WebNovels

Chapter 7 - Chapter Seven.

CHAPTER SEVEN

The house was quiet, but my mind wasn't.

I leaned at the edge of my desk, the glass of untouched scotch warming on my palm. The room was strangely still except for the soft rumble of air vents and the far off crackle of burning logs in the fire.

Francesca had left nearly fifteen minutes earlier. And yet, she hadn't. Not really.

 She'd gone out with the same calm, steady pace she'd come in with, unshaken and unapologetic. I had told her she was moving in expecting resistance, not because I necessarily needed her to be here, but because I wanted to get under her skin.

She didn't argue, just hesitated and when I finally decided a day for her, tomorrow, she only nodded and agreed. That was it

I attempted to get her out of my head, but the longer the silence in my office stretched, the more her voice whispered.

She had questioned me earlier, delayed picking my calls, and hesitated to return here when I asked her to. She even had the temerity to challenge me about Sandro's allergy, like I was supposed to know.

No one does that. No one ever has.

People are scared of me. They don't question me. They don't keep me waiting. But when I confronted her, when I raised my voice at her, she didn't flinch. She didn't complain. She just apologized. nicely.

Although her eyes said otherwise.

Beneath all that self restraint was a flicker of something hotter. Not fear, not guilt. It was anger.

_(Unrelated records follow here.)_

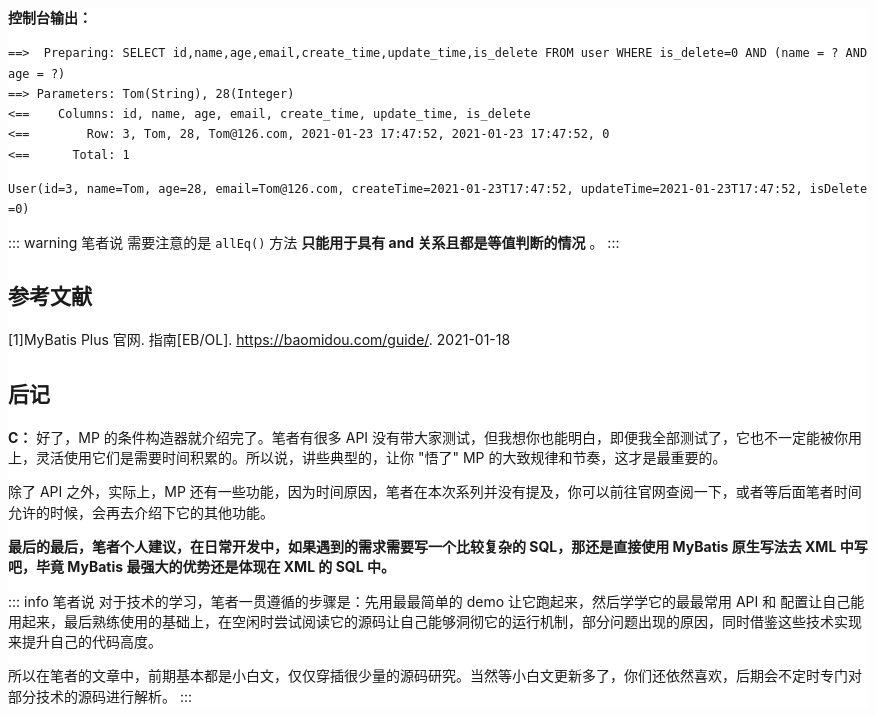 
**控制台输出：**

```
==>  Preparing: SELECT id,name,age,email,create_time,update_time,is_delete FROM user WHERE is_delete=0 AND (name = ? AND age = ?)
==> Parameters: Tom(String), 28(Integer)
<==    Columns: id, name, age, email, create_time, update_time, is_delete
<==        Row: 3, Tom, 28, Tom@126.com, 2021-01-23 17:47:52, 2021-01-23 17:47:52, 0
<==      Total: 1
```

```
User(id=3, name=Tom, age=28, email=Tom@126.com, createTime=2021-01-23T17:47:52, updateTime=2021-01-23T17:47:52, isDelete=0)
```

::: warning 笔者说
需要注意的是 `allEq()` 方法 **只能用于具有 and 关系且都是等值判断的情况** 。
:::

## 参考文献

[1]MyBatis Plus 官网. 指南[EB/OL]. https://baomidou.com/guide/. 2021-01-18

## 后记

**C：** 好了，MP 的条件构造器就介绍完了。笔者有很多 API 没有带大家测试，但我想你也能明白，即便我全部测试了，它也不一定能被你用上，灵活使用它们是需要时间积累的。所以说，讲些典型的，让你 "悟了" MP 的大致规律和节奏，这才是最重要的。

除了 API 之外，实际上，MP 还有一些功能，因为时间原因，笔者在本次系列并没有提及，你可以前往官网查阅一下，或者等后面笔者时间允许的时候，会再去介绍下它的其他功能。

**最后的最后，笔者个人建议，在日常开发中，如果遇到的需求需要写一个比较复杂的 SQL，那还是直接使用 MyBatis 原生写法去 XML 中写吧，毕竟 MyBatis 最强大的优势还是体现在 XML 的 SQL 中。**

::: info 笔者说
对于技术的学习，笔者一贯遵循的步骤是：先用最最简单的 demo 让它跑起来，然后学学它的最最常用 API 和 配置让自己能用起来，最后熟练使用的基础上，在空闲时尝试阅读它的源码让自己能够洞彻它的运行机制，部分问题出现的原因，同时借鉴这些技术实现来提升自己的代码高度。

所以在笔者的文章中，前期基本都是小白文，仅仅穿插很少量的源码研究。当然等小白文更新多了，你们还依然喜欢，后期会不定时专门对部分技术的源码进行解析。
:::
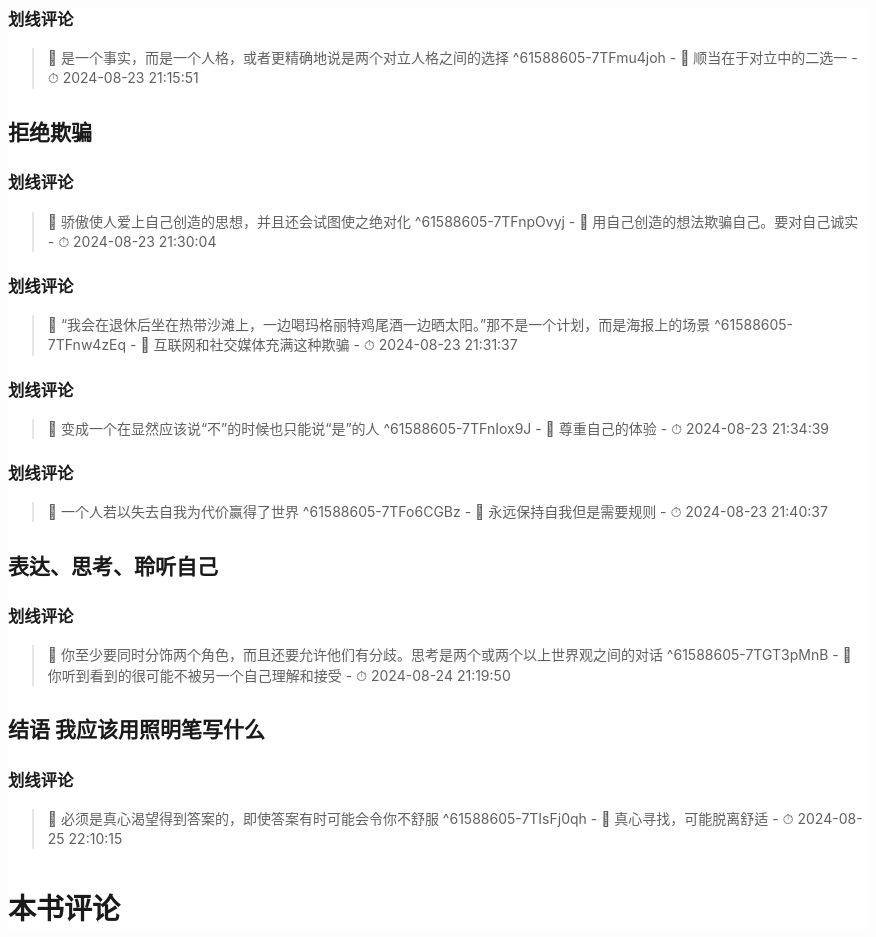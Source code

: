 ### 划线评论
> 📌 是一个事实，而是一个人格，或者更精确地说是两个对立人格之间的选择  ^61588605-7TFmu4joh
    - 💭 顺当在于对立中的二选一
    - ⏱ 2024-08-23 21:15:51
   
## 拒绝欺骗

### 划线评论
> 📌 骄傲使人爱上自己创造的思想，并且还会试图使之绝对化  ^61588605-7TFnpOvyj
    - 💭 用自己创造的想法欺骗自己。要对自己诚实
    - ⏱ 2024-08-23 21:30:04

### 划线评论
> 📌 “我会在退休后坐在热带沙滩上，一边喝玛格丽特鸡尾酒一边晒太阳。”那不是一个计划，而是海报上的场景  ^61588605-7TFnw4zEq
    - 💭 互联网和社交媒体充满这种欺骗
    - ⏱ 2024-08-23 21:31:37

### 划线评论
> 📌 变成一个在显然应该说“不”的时候也只能说“是”的人  ^61588605-7TFnIox9J
    - 💭 尊重自己的体验
    - ⏱ 2024-08-23 21:34:39

### 划线评论
> 📌 一个人若以失去自我为代价赢得了世界  ^61588605-7TFo6CGBz
    - 💭 永远保持自我但是需要规则
    - ⏱ 2024-08-23 21:40:37
   
## 表达、思考、聆听自己

### 划线评论
> 📌 你至少要同时分饰两个角色，而且还要允许他们有分歧。思考是两个或两个以上世界观之间的对话  ^61588605-7TGT3pMnB
    - 💭 你听到看到的很可能不被另一个自己理解和接受
    - ⏱ 2024-08-24 21:19:50
   
## 结语 我应该用照明笔写什么

### 划线评论
> 📌 必须是真心渴望得到答案的，即使答案有时可能会令你不舒服  ^61588605-7TIsFj0qh
    - 💭 真心寻找，可能脱离舒适
    - ⏱ 2024-08-25 22:10:15
   
# 本书评论

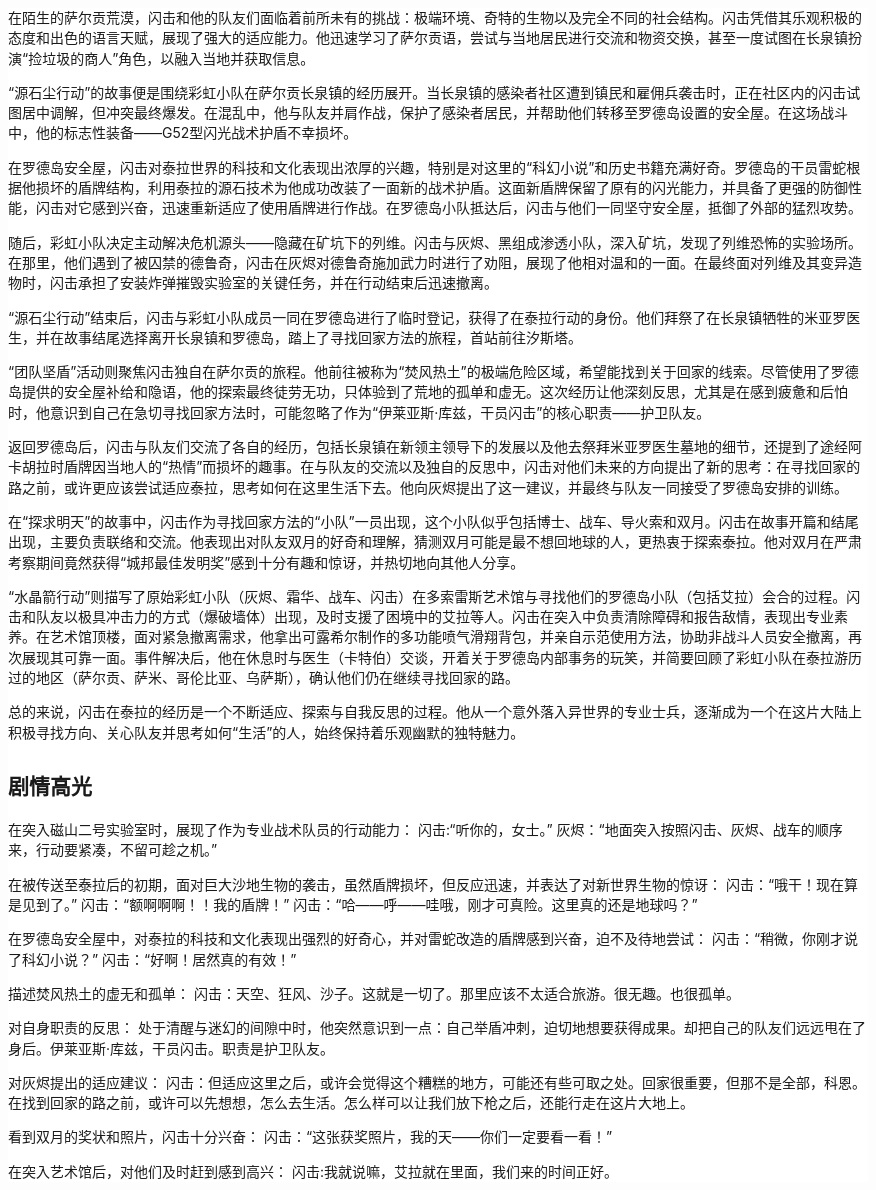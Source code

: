 在陌生的萨尔贡荒漠，闪击和他的队友们面临着前所未有的挑战：极端环境、奇特的生物以及完全不同的社会结构。闪击凭借其乐观积极的态度和出色的语言天赋，展现了强大的适应能力。他迅速学习了萨尔贡语，尝试与当地居民进行交流和物资交换，甚至一度试图在长泉镇扮演“捡垃圾的商人”角色，以融入当地并获取信息。

“源石尘行动”的故事便是围绕彩虹小队在萨尔贡长泉镇的经历展开。当长泉镇的感染者社区遭到镇民和雇佣兵袭击时，正在社区内的闪击试图居中调解，但冲突最终爆发。在混乱中，他与队友并肩作战，保护了感染者居民，并帮助他们转移至罗德岛设置的安全屋。在这场战斗中，他的标志性装备——G52型闪光战术护盾不幸损坏。

在罗德岛安全屋，闪击对泰拉世界的科技和文化表现出浓厚的兴趣，特别是对这里的“科幻小说”和历史书籍充满好奇。罗德岛的干员雷蛇根据他损坏的盾牌结构，利用泰拉的源石技术为他成功改装了一面新的战术护盾。这面新盾牌保留了原有的闪光能力，并具备了更强的防御性能，闪击对它感到兴奋，迅速重新适应了使用盾牌进行作战。在罗德岛小队抵达后，闪击与他们一同坚守安全屋，抵御了外部的猛烈攻势。

随后，彩虹小队决定主动解决危机源头——隐藏在矿坑下的列维。闪击与灰烬、黑组成渗透小队，深入矿坑，发现了列维恐怖的实验场所。在那里，他们遇到了被囚禁的德鲁奇，闪击在灰烬对德鲁奇施加武力时进行了劝阻，展现了他相对温和的一面。在最终面对列维及其变异造物时，闪击承担了安装炸弹摧毁实验室的关键任务，并在行动结束后迅速撤离。

“源石尘行动”结束后，闪击与彩虹小队成员一同在罗德岛进行了临时登记，获得了在泰拉行动的身份。他们拜祭了在长泉镇牺牲的米亚罗医生，并在故事结尾选择离开长泉镇和罗德岛，踏上了寻找回家方法的旅程，首站前往汐斯塔。

“团队坚盾”活动则聚焦闪击独自在萨尔贡的旅程。他前往被称为“焚风热土”的极端危险区域，希望能找到关于回家的线索。尽管使用了罗德岛提供的安全屋补给和隐语，他的探索最终徒劳无功，只体验到了荒地的孤单和虚无。这次经历让他深刻反思，尤其是在感到疲惫和后怕时，他意识到自己在急切寻找回家方法时，可能忽略了作为“伊莱亚斯·库兹，干员闪击”的核心职责——护卫队友。

返回罗德岛后，闪击与队友们交流了各自的经历，包括长泉镇在新领主领导下的发展以及他去祭拜米亚罗医生墓地的细节，还提到了途经阿卡胡拉时盾牌因当地人的“热情”而损坏的趣事。在与队友的交流以及独自的反思中，闪击对他们未来的方向提出了新的思考：在寻找回家的路之前，或许更应该尝试适应泰拉，思考如何在这里生活下去。他向灰烬提出了这一建议，并最终与队友一同接受了罗德岛安排的训练。

在“探求明天”的故事中，闪击作为寻找回家方法的“小队”一员出现，这个小队似乎包括博士、战车、导火索和双月。闪击在故事开篇和结尾出现，主要负责联络和交流。他表现出对队友双月的好奇和理解，猜测双月可能是最不想回地球的人，更热衷于探索泰拉。他对双月在严肃考察期间竟然获得“城邦最佳发明奖”感到十分有趣和惊讶，并热切地向其他人分享。

“水晶箭行动”则描写了原始彩虹小队（灰烬、霜华、战车、闪击）在多索雷斯艺术馆与寻找他们的罗德岛小队（包括艾拉）会合的过程。闪击和队友以极具冲击力的方式（爆破墙体）出现，及时支援了困境中的艾拉等人。闪击在突入中负责清除障碍和报告敌情，表现出专业素养。在艺术馆顶楼，面对紧急撤离需求，他拿出可露希尔制作的多功能喷气滑翔背包，并亲自示范使用方法，协助非战斗人员安全撤离，再次展现其可靠一面。事件解决后，他在休息时与医生（卡特伯）交谈，开着关于罗德岛内部事务的玩笑，并简要回顾了彩虹小队在泰拉游历过的地区（萨尔贡、萨米、哥伦比亚、乌萨斯），确认他们仍在继续寻找回家的路。

总的来说，闪击在泰拉的经历是一个不断适应、探索与自我反思的过程。他从一个意外落入异世界的专业士兵，逐渐成为一个在这片大陆上积极寻找方向、关心队友并思考如何“生活”的人，始终保持着乐观幽默的独特魅力。
## 剧情高光
在突入磁山二号实验室时，展现了作为专业战术队员的行动能力：
闪击:“听你的，女士。”
灰烬：“地面突入按照闪击、灰烬、战车的顺序来，行动要紧凑，不留可趁之机。”

在被传送至泰拉后的初期，面对巨大沙地生物的袭击，虽然盾牌损坏，但反应迅速，并表达了对新世界生物的惊讶：
闪击：“哦干！现在算是见到了。”
闪击：“额啊啊啊！！我的盾牌！”
闪击：“哈——呼——哇哦，刚才可真险。这里真的还是地球吗？”

在罗德岛安全屋中，对泰拉的科技和文化表现出强烈的好奇心，并对雷蛇改造的盾牌感到兴奋，迫不及待地尝试：
闪击：“稍微，你刚才说了科幻小说？”
闪击：“好啊！居然真的有效！”

描述焚风热土的虚无和孤单：
闪击：天空、狂风、沙子。这就是一切了。那里应该不太适合旅游。很无趣。也很孤单。

对自身职责的反思：
处于清醒与迷幻的间隙中时，他突然意识到一点：自己举盾冲刺，迫切地想要获得成果。却把自己的队友们远远甩在了身后。伊莱亚斯·库兹，干员闪击。职责是护卫队友。

对灰烬提出的适应建议：
闪击：但适应这里之后，或许会觉得这个糟糕的地方，可能还有些可取之处。回家很重要，但那不是全部，科恩。在找到回家的路之前，或许可以先想想，怎么去生活。怎么样可以让我们放下枪之后，还能行走在这片大地上。

看到双月的奖状和照片，闪击十分兴奋：
闪击：“这张获奖照片，我的天——你们一定要看一看！”

在突入艺术馆后，对他们及时赶到感到高兴：
闪击:我就说嘛，艾拉就在里面，我们来的时间正好。

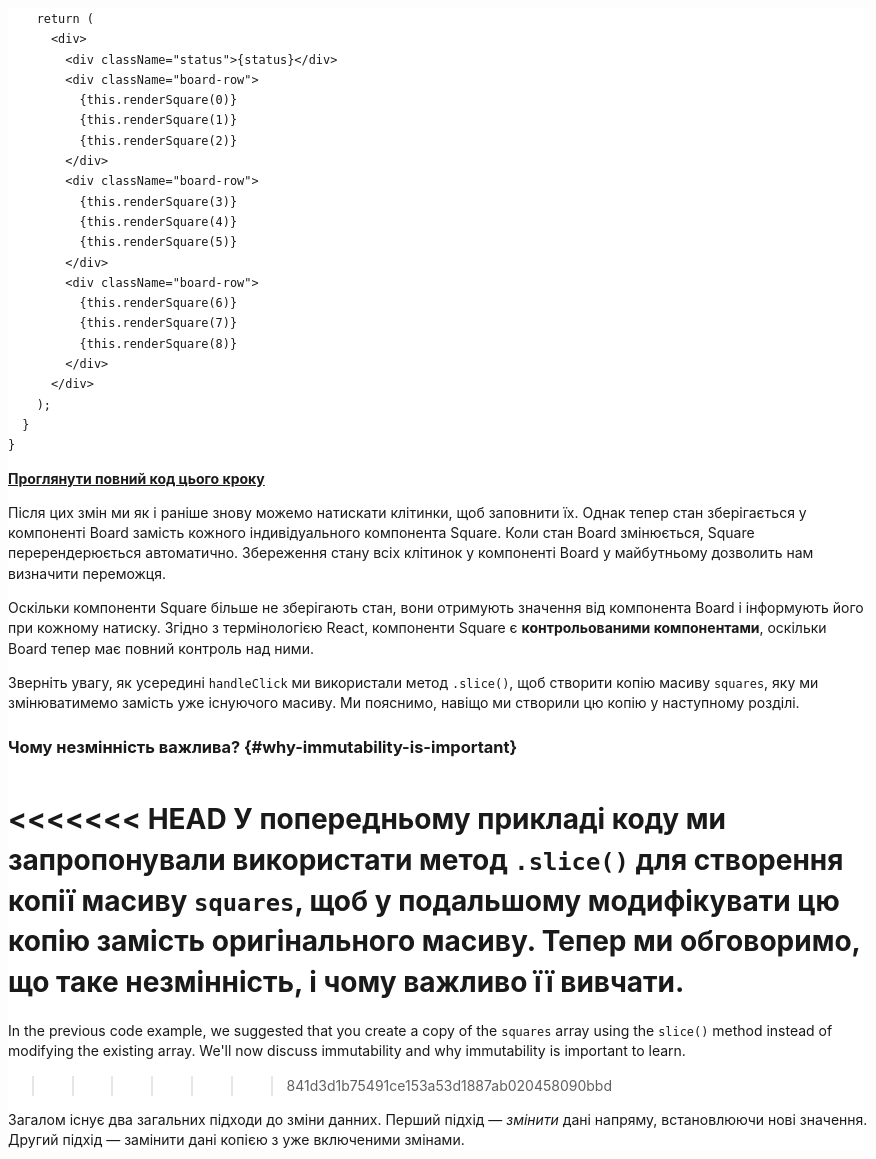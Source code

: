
 ```javascript{9-13}
    return (
      <div>
        <div className="status">{status}</div>
        <div className="board-row">
          {this.renderSquare(0)}
          {this.renderSquare(1)}
          {this.renderSquare(2)}
        </div>
        <div className="board-row">
          {this.renderSquare(3)}
          {this.renderSquare(4)}
          {this.renderSquare(5)}
        </div>
        <div className="board-row">
          {this.renderSquare(6)}
          {this.renderSquare(7)}
          {this.renderSquare(8)}
        </div>
      </div>
    );
  }
}
```

**[Проглянути повний код цього кроку](https://codepen.io/gaearon/pen/ybbQJX?editors=0010)**

Після цих змін ми як і раніше знову можемо натискати клітинки, щоб заповнити їх. Однак тепер стан зберігається у компоненті Board замість кожного індивідуального компонента Square. Коли стан Board змінюється, Square перерендерюється автоматично. Збереження стану всіх клітинок у компоненті Board у майбутньому дозволить нам визначити переможця.

Оскільки компоненти Square більше не зберігають стан, вони отримують значення від компонента Board і інформують його при кожному натиску. Згідно з термінологією React, компоненти Square є **контрольованими компонентами**, оскільки Board тепер має повний контроль над ними.

Зверніть увагу, як усередині `handleClick` ми використали метод `.slice()`, щоб створити копію масиву `squares`, яку ми змінюватимемо замість уже існуючого масиву. Ми пояснимо, навіщо ми створили цю копію у наступному розділі.

### Чому незмінність важлива? {#why-immutability-is-important}

<<<<<<< HEAD
У попередньому прикладі коду ми запропонували використати метод `.slice()` для створення копії масиву `squares`, щоб у подальшому модифікувати цю копію замість оригінального масиву. Тепер ми обговоримо, що таке незмінність, і чому важливо її вивчати.
=======
In the previous code example, we suggested that you create a copy of the `squares` array using the `slice()` method instead of modifying the existing array. We'll now discuss immutability and why immutability is important to learn.
>>>>>>> 841d3d1b75491ce153a53d1887ab020458090bbd

Загалом існує два загальних підходи до зміни данних. Перший підхід — *змінити* дані напряму, встановлюючи нові значення. Другий підхід — замінити дані копією з уже включеними змінами.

Maybe she was upset with me. More like she was upset that she had had to apologize at all. Like she knew she wasn't wrong but did it anyway.

Most people try to shrink themselves in my presence but she didn't. And that annoyed and yet fascinated me.

I took a sip of the scotch even though I didn't need it. It still tasted like crap.

I set it down and stepped across the room, pressed the secret switch beneath the bookshelf ledge and it made a soft click, then the control panel extended.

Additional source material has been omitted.